Users can now authenticate to Secret Server directly from the Web extension, including support for 2FA options, such as DUO. Log in via Secret Server is also available for users with single sign-on, SAML, or other multi-factor authentication mechanisms. Web extensions automatically identify manual entry of new credentials in a Web page and offer to save the credentials as a secret. There is also improved support for sites that use multi-page login mechanisms.

See the Web Password Filler section of the Secret Server Administration Guide for more information.

Enhancements

Advanced session recording

Added a new setting to disable keystroke data from advanced session recording metadata. The new setting is called “Default Keystroke Recording Configuration” and can be configured under Admin > Configuration > Session Recording > Configure Advanced Session Recording. Click Collection name to edit individual collection settings or agent settings. By default, advanced session recording keystrokes are enabled. See the Secret Server Administration Guide.

Database SQL indexes

Added new SQL indexes for the following areas:

  • Column LauncherSessionGuid on the Launcher Session Video (tbLauncherSessionVideoSegment)
  • Event Queue Monitor (tbEventQueue)
  • Expired Secret Monitor (tbSecretDependency table)
  • Folders (tbFolder, tbFolderGroupPermissions)
  • General Navigation (tbUserSession)
  • Launcher Activities (tbSecretSession)
  • Log In (tbUser)
  • Node Activation Check (tbNodeLicenseActivation)
  • Secret Log table (tbSecretLog)
  • System Reports (tbAuditUser, tbAuditSecret)

Discovery

Added messaging for when computer or dependency scans do not run due to having no scanners configured for a discovery source.

Distributed Engine Offline Status

Updated the definition of distributed engines’ offline status to be the configured heartbeat interval times three. For instance, if your heartbeat interval is configured at 5 minutes, the engine will report offline if Secret Serverand the engine do not successfully communicate within a 15-minute time period. Engine online and offline states were also added to subscription actions to allow notification to admins when engine states change. See the Event Subscriptions section in the Secret Server Administration Guide.

Licensing

A second distributed engine is now available, by default, for the local site.

New user interface

  • Redesigned the Admin landing space. Click Admin > “See All” to explore the new layout.
  • Redesigned Doublelock. See the DoubleLock section in the Secret Server Administration Guide.
  • Added new “Recent Activity” section to the Home dashboard page to display recent activity at a glance.
  • Updated the Security Hardening tab in the Reports page.
  • Updated the IP Address Management pages under Admin.
  • Added custom logos. Added custom “full-sized” and “collapsed” logos for the new UI in Admin > Configuration under in the User Interface section.
  • Added dark mode theme option in the new UI. To change theme mode preferences, go to Account Settings > Color Mode.
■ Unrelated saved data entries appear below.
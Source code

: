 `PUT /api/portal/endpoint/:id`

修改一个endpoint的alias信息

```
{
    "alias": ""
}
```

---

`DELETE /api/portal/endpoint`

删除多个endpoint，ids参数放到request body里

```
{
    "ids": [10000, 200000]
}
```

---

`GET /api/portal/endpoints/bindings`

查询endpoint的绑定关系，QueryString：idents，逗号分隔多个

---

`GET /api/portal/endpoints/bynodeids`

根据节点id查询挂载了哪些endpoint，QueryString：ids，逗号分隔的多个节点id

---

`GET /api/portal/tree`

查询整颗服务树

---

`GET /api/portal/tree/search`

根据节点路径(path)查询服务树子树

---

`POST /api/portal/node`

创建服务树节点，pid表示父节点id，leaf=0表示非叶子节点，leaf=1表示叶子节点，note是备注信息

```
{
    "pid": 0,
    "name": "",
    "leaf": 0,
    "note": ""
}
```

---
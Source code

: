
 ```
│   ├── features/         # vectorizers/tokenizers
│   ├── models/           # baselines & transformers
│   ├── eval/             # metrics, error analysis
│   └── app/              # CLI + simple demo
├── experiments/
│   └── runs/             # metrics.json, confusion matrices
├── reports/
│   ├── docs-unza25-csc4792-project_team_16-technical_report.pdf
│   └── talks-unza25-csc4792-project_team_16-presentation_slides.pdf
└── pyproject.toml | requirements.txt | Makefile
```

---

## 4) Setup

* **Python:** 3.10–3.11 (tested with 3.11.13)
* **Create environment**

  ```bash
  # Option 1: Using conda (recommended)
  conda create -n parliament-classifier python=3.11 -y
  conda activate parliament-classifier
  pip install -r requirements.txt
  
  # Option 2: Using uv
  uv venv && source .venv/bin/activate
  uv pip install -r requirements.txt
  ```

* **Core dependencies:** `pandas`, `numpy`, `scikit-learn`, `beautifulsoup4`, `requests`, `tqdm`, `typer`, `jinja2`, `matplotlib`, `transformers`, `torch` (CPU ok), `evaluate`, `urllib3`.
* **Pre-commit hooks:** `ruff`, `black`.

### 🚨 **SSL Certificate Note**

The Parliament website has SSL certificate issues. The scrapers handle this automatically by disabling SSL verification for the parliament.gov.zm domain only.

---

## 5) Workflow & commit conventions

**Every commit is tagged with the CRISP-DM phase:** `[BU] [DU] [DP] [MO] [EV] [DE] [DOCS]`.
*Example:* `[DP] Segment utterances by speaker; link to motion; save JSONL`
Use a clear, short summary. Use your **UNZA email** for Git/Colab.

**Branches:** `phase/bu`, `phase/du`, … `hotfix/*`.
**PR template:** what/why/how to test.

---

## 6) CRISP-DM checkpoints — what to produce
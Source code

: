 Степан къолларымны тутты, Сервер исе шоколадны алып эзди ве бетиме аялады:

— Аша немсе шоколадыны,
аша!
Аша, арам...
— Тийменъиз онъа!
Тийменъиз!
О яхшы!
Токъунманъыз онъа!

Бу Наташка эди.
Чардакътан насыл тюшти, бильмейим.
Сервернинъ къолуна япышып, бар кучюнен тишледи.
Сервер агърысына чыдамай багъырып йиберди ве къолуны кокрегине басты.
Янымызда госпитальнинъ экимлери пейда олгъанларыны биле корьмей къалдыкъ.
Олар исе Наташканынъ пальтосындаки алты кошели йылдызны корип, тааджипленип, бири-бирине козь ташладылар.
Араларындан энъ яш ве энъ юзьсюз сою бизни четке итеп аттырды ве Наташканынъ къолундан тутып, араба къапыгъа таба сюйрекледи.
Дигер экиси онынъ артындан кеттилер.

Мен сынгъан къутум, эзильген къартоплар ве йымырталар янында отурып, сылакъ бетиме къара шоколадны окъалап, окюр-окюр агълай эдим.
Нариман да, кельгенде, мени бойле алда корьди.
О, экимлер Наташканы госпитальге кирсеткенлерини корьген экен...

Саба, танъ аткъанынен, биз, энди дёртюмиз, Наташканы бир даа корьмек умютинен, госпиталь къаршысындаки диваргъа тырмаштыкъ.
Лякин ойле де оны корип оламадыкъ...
Options include Light Mode, Dark Mode, or Default (mode will update based on user’s OS color mode settings).
  • Added a new setting to configure the inactivity time before the new UI goes into dark screen “sleep mode.” To configure go to Admin > Configuration > User Experience > UI Inactivity Timeout.
  • Converted the Groups page to the new UI.
  • Updated error messaging in the new UI to display folder synchronization and deletion errors.
  • Updated the date picker to allow for future start dates and time selection without first adjusting the end date when requesting secret access. End dates are automatically adjusted to align with the start date +1 hour.
  • Updated grid downloads in the new UI to download according to new options. User options now include choices to download all data or specific rows of data, and specify date format. You can also choose time zone options of UTC, server time zones, or the local browser time zones.
    Note: For downloaded reports, user time zone options are limited to UTC or the server time zone.
  • Updated behavior of new UI so that clicking the “Select All” check box at the top of a secret grid selects all rows. Previously the check box selected only the items currently loaded on the page.
  • Added the “View Audit” button to the reports page of new UI.
  • Added the “Upgrade Available” banner to display in the new UI.
  • Added the ability to drag-and-drop child folders into the root folder. Folders will automatically re-order alphabetically in the left navigation pane.
    Note: This action is only allowed if users have the “Create root folder” permission and own folders that they are attempting to move.
  • Added folders to the “Shared With Me” page.
  • Added new inbox notifications including “getting started” notifications for new installs and administrator alerts when an instance is close to hitting licensing limits.
  • Added the ability to mark Inbox notifications as read or unread for most notification types.
  • Added the ability to browse by folder name using the URL format [SecretServerURL]/SecretServer/app/#/lookup?folderPath=[FolderName]. If multiple folders exist with the same name, this URL search schema only directs users to the first folder listed within the left navigation pane.
  • Updated Favorite star icons to remain in column view when the Name column is resized.
  • Expanded file-size allowance on file uploads. File uploads can now be up to 10 MB.
  • Grid results updated to auto-load 30 results instead of 15.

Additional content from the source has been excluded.